Task material:
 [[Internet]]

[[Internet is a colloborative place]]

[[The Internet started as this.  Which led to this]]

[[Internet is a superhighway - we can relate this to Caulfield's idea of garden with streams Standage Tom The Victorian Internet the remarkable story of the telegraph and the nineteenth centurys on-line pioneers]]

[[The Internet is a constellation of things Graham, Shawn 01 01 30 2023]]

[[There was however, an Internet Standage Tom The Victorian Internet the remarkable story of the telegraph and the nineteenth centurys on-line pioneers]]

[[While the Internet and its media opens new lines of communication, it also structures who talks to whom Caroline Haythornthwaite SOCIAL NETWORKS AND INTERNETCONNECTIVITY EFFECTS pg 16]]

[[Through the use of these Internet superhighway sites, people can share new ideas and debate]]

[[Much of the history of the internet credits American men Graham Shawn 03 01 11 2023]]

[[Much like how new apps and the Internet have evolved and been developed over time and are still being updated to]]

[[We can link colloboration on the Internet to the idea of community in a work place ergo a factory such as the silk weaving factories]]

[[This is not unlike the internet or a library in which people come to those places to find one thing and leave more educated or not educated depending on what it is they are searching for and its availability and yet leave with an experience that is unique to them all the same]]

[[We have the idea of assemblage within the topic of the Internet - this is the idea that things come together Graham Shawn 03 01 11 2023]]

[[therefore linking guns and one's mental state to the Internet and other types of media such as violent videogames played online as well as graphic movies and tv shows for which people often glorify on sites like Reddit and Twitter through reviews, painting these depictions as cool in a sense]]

Exercise objective: What is needed is the number of lines in these entries that include the word "such"; please give it alone.

Exercise response: 2